FILTER (LANG(?subjectLabel) = 'en') . FILTER (LANG(?objectLabel) = 'en') .
?property ?ref ?propUrl . ?property a wikibase:Property . ?property rdfs:label ?propLabel
FILTER (lang(?propLabel) = 'en' ) . FILTER (?subjectUrl IN (entity:Q2, entity:Q405, entity:Q525)) . FILTER (?objectUrl IN (entity:Q2, entity:Q405, entity:Q525)) .
} LIMIT 200
Is it feasible have a SPARQL query with this objective return in a few seconds? If so, can you please give me some guidance on an approach?
Thanks, James Weaver
Hi!
I'm using the following Neo4j Cypher query that I'd like to replace with a SPARQL query against Wikidata:
MATCH (a:Item), (b:Item) WHERE a.itemId IN ['Q2', 'Q405', 'Q525'] AND b.itemId IN ['Q2', 'Q405', 'Q525'] WITH a, b OPTIONAL MATCH (a)-[rel]-(b) RETURN a, b, collect(rel)
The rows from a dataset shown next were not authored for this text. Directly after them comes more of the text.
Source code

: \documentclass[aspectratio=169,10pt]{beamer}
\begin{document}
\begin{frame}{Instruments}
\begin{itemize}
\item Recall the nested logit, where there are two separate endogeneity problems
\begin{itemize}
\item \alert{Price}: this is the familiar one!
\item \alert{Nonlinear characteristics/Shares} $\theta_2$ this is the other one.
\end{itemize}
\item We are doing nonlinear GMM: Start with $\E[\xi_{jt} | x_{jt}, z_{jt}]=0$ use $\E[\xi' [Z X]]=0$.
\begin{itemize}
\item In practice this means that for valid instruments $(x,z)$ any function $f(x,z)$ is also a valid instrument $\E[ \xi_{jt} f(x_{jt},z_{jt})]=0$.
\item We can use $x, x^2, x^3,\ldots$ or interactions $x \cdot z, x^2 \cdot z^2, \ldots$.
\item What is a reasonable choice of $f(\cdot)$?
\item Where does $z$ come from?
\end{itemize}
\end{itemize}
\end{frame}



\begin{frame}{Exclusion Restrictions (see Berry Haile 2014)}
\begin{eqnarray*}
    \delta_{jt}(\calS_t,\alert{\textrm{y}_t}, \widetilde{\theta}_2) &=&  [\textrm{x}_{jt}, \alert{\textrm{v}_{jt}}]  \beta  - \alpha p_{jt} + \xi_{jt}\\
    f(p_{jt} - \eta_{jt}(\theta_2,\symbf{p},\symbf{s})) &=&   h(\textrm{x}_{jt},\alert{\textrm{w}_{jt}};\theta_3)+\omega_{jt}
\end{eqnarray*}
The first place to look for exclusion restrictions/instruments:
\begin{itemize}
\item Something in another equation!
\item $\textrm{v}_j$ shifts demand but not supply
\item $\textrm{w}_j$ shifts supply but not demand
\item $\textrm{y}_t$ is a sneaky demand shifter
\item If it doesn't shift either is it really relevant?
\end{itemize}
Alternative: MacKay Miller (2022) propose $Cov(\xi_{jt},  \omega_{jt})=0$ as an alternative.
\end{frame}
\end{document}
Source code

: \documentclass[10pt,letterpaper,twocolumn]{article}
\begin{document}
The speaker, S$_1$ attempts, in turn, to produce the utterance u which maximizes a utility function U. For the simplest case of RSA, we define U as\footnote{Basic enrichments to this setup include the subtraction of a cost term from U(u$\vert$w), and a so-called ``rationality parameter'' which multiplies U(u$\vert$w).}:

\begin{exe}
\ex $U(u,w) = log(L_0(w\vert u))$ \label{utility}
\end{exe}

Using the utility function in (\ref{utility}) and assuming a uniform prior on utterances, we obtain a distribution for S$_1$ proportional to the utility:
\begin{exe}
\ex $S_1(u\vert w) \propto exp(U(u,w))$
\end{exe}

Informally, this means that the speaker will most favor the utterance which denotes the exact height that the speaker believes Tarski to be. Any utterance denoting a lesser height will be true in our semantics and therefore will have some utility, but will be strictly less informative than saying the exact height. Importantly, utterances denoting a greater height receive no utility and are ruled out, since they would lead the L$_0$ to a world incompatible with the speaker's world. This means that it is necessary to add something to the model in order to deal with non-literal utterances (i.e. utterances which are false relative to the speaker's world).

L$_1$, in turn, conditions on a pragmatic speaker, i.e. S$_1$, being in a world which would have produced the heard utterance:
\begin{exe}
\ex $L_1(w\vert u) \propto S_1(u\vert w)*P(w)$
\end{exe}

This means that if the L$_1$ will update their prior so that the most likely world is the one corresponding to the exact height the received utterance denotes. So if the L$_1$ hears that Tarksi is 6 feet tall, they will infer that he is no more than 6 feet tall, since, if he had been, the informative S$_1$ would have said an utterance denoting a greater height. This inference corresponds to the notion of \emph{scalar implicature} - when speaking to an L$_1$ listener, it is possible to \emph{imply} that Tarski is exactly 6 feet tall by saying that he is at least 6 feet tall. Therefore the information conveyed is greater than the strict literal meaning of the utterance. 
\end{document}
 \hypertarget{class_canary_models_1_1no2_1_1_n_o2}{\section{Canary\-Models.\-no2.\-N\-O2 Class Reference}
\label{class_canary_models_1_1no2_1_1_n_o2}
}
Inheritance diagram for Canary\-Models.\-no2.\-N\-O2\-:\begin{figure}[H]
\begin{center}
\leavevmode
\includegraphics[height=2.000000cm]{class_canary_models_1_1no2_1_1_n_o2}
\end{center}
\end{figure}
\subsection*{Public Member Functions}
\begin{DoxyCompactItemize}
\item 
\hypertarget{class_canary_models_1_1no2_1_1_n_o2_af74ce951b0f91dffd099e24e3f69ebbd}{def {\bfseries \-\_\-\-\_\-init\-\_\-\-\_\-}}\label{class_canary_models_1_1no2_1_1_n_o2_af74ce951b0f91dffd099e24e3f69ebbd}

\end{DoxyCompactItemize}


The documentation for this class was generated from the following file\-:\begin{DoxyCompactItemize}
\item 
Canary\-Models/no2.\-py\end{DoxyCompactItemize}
This one seems to be working:
SELECT * WHERE { VALUES ?from {wd:Q2 wd:Q405 wd:Q525 } VALUES ?to {wd:Q2 wd:Q405 wd:Q525 } ?from ?rel ?to }
SELECT ?subjectUrl ?subjectLabel ?propUrl ?propLabel ?objectUrl ?objectLabel WHERE { hint:Query hint:optimizer 'None' . ?subjectUrl ?propUrl ?objectUrl . ?subjectUrl rdfs:label ?subjectLabel . ?objectUrl rdfs:label ?objectLabel . FILTER (LANG(?subjectLabel) = 'en') . FILTER (LANG(?objectLabel) = 'en') .
I don't think this is the best approach, as you basically told the engine to go through all labels in the system (that would be tens of millions) and you turned off optimizer so it can't even rearrange the clauses.